Split Capabilities: Making Capabilities Scale

Ralph Hartley hartley@AIC.NRL.Navy.Mil
Mon, 31 Jul 2000 14:16:40 -0400


> > > and would not let von Braun use the object to count down to launch.
> > > He could if the definition was "The do method decreases the
> > > value of the
> > > count by 1.  Launch occurs when the count reaches 0.".

If I were on Braun I would never accept that as a contract for a
countdown object. He needs at least :

The count is a non-negative integer that is initially ten.
When on Braun uses his decrement message the count decreases by
  at most one.
The count will never decrease at any other time.
If the count is less than ten and the count has
  decreased in the last second the count will
  not decrease.
Whenever the count decreases to a value less than ten
  the new value is broadcast on the PA system (so that
  everyone can hear).
Launch may occur when the count reaches 0.

This contract does not describe all of the countdown object's state
transitions. It does not mention the possibility that the count might
increase at all. One cannot do complete reasoning about it. But one
can make some inferences:

No one but on Braun can trigger a launch.
No one will ever be surprised by a launch, everyone will
  have at least ten seconds notice.

Suppose on Braun's programmer has a copy of the source code for the
countdown object and he notices that the count can never increase. Can
he use this fact? No, it would be an error to do so. Someone might
notice after van Braun was written that the range safety officer needs
to be able to cancel a launch, and that many other people need to be
able to delay it. It is legal to rewrite the counter object so that
the countdown can be stopped or incremented, since such an
implementation is not forbidden by the contract.

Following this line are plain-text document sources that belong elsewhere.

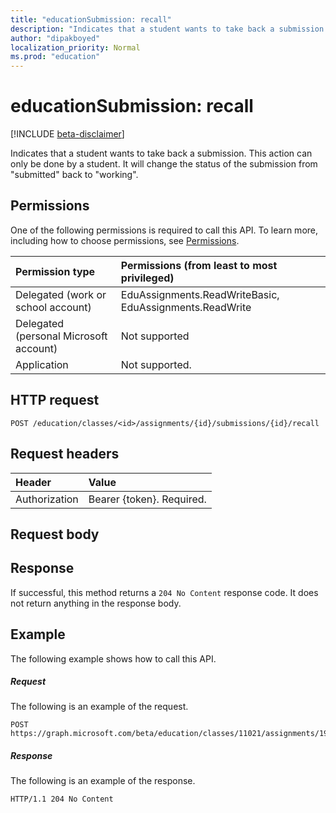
 ```yaml
---
title: "educationSubmission: recall"
description: "Indicates that a student wants to take back a submission. This action can only be done by a student. "
author: "dipakboyed"
localization_priority: Normal
ms.prod: "education"
---
```


# educationSubmission: recall

[!INCLUDE [beta-disclaimer](../../includes/beta-disclaimer.md)]

Indicates that a student wants to take back a submission. This action can only be done by a student. It will change the status of the submission from "submitted" back to "working".

## Permissions
One of the following permissions is required to call this API. To learn more, including how to choose permissions, see [Permissions](/graph/permissions-reference).

|Permission type      | Permissions (from least to most privileged)              |
|:--------------------|:---------------------------------------------------------|
|Delegated (work or school account) |  EduAssignments.ReadWriteBasic, EduAssignments.ReadWrite  |
|Delegated (personal Microsoft account) |  Not supported  |
|Application |Not supported.  | 

## HTTP request
<!-- { "blockType": "ignored" } -->
```http
POST /education/classes/<id>/assignments/{id}/submissions/{id}/recall

```
## Request headers
| Header       | Value |
|:---------------|:--------|
| Authorization  | Bearer {token}. Required.  |

## Request body

## Response
If successful, this method returns a `204 No Content` response code. It does not return anything in the response body.

## Example
The following example shows how to call this API.
##### Request
The following is an example of the request.
<!-- {
  "blockType": "request",
  "name": "educationsubmission_recall"
}-->
```http
POST https://graph.microsoft.com/beta/education/classes/11021/assignments/19002/submissions/850f51b7/recall
```

##### Response
The following is an example of the response.

<!-- {
  "blockType": "response",
  "truncated": true,
  "@odata.type": "microsoft.graph.educationAssignment"
} -->
```http
HTTP/1.1 204 No Content
```

<!-- uuid: 8fcb5dbc-d5aa-4681-8e31-b001d5168d79
2015-10-25 14:57:30 UTC -->
<!--
{
  "type": "#page.annotation",
  "description": "educationSubmission: recall",
  "keywords": "",
  "section": "documentation",
  "tocPath": "",
  "suppressions": []
}
-->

Nor should the fact that in all the test runs launch occurs after
exactly ten calls to decrement cause on Braun to be surprised on the
day of the launch when launch happens after 127 decrements. Nor should
anyone be surprised when launch occurs 15 seconds after the PA system
announces "count = 30" (the count might not have really been 30 or on
Braun may have decremented 20 times in five seconds then once per
second for 10 seconds). But if launch occurs without the numbers 1-9
being announced then the countdown object is broken.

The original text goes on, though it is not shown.